Thoughts on American Romantics
American Romantics was 2018-2019 season opening concert.
Noree Chamber Soloists’s season opening concert is titled “American Romantics.” The word “romantics” is clearly not an indication of the historical period of Romanticism; in fact, many of the composers featured in this program are considered modernists, their musical languages steeped in the twentieth-century experimental spirit and dissonant sounds. The title is, rather, an indication of the affection toward America that each of the composers on the program shows through their music, whether as a celebration of rich American musical sources, a candid criticism of the bare realities of America, or a heartfelt reflection of the country’s customs and history. With this program, Noree Chamber Soloists acknowledges and celebrates the eclecticism that is paramount to American culture and music.
Throughout his directorship at the National Conservatory of Music of America, the Czech composer Antonín Dvořák (1841-1904) encouraged American composers to draw from native American musical idioms. Having gathered, zealously, African American spirituals and plantation songs himself, Dvořák mixed the spirit of American native music with his bohemian sensitivities in his “American-themed” works such as the "New World" Symphony (1893) and the "American" String Quartet (1893). He was also optimistic about the future of American music, a sentiment expressed in his valedictory essay, “Music in America,” in 1895: “I must give full expression to my firm conviction, and to the hope that just as this nation has already surpassed so many others in marvelous inventions and feats of engineering and commerce, and has made an honorable place for itself in literature in one short century, so it must assert itself in the other arts, and especially in the art of music.”
American musical scene flourished, as Dvořák had prophesied, but embraced far more diverse musical idioms than he would have ever imagined. Sunrise (1921) is the last composition by Charles Ives (1874-1954), who created exhilaratingly dissonant polyphonies from the various musical styles that he encountered in his Connecticut hometown, such as band music, hymns, and popular songs. In Chinaman, Laundryman (1932), Ruth Crawford Seeger (1901-1953) provided a scathing portrayal of an immigrant Chinese laundry worker. The song is a powerful reminder of the importance of immigration in this country. Samuel Barber’s (1910-1981) passionate, heart-wrenching Adagio for Strings (1936), with its solemnness, has become one of the most frequently performed in America’s public memorials. Roy Harris (1898-1979), who frequently explored American subjects in his music, painted the burdens of the modern world entrusted to one of America’s most respected leaders in Abraham Lincoln Walks at Midnight (1954). John Corigliano’s (b. 1938) A Black November Turkey (1972/2006) resonates as an acknowledgment of a seemingly humdrum American custom: the work’s literary catalyst, Richard Wilbur’s eponymous poem, portrays “a sad and endless futility, a celebrated and unnoticed death.” William Bolcom (b. 1938) combined jagged rhythms of ragtime, whose roots are in African American music, with elegant melodies and harmonies in his Three Rags for String Quartet (1989).
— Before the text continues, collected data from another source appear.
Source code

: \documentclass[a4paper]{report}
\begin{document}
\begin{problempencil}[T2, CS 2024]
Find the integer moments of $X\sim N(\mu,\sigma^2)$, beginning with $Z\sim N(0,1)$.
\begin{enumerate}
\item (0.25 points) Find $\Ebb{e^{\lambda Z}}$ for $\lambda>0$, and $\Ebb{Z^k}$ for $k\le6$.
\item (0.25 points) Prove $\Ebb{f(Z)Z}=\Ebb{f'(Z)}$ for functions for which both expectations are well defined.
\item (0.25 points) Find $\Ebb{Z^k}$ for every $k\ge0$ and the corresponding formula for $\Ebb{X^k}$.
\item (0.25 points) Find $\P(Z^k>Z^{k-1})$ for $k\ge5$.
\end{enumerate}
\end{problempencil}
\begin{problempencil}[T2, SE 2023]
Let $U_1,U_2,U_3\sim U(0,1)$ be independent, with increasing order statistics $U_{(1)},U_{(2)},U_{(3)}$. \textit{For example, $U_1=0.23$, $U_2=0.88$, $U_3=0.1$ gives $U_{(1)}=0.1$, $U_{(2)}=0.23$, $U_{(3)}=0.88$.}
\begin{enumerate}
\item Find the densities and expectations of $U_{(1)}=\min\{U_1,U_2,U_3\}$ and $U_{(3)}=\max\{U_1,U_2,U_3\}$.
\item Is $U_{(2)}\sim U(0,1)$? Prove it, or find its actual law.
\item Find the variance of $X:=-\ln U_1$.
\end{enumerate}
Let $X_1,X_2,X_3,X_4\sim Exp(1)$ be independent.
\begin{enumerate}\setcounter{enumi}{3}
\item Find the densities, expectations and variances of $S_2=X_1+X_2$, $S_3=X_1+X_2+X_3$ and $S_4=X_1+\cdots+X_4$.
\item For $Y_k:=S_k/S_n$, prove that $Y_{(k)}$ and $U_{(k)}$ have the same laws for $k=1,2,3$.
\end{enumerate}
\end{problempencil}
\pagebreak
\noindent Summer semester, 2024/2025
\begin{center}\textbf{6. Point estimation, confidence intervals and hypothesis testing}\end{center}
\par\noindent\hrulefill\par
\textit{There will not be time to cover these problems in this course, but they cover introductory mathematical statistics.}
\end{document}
Jung-Min Mina Lee, Resident Musicologist
John Corigliano A Black November Turkey (1972/2003)
William Bolcom Three Rags (1989)
Charles Ives Sunrise for Voice, Violin, and Piano (1921)
Ruth Crawford Seeger Chinaman, Laundryman (1932)
Dvorak String Quartet No. 12 in F Major, Opus 96 “American” (1893)
Roy Harris Abraham Lincoln Walks at Midnight (1954)
Samuel Barber Adagio, from String Quartet, Opus 11 (1936)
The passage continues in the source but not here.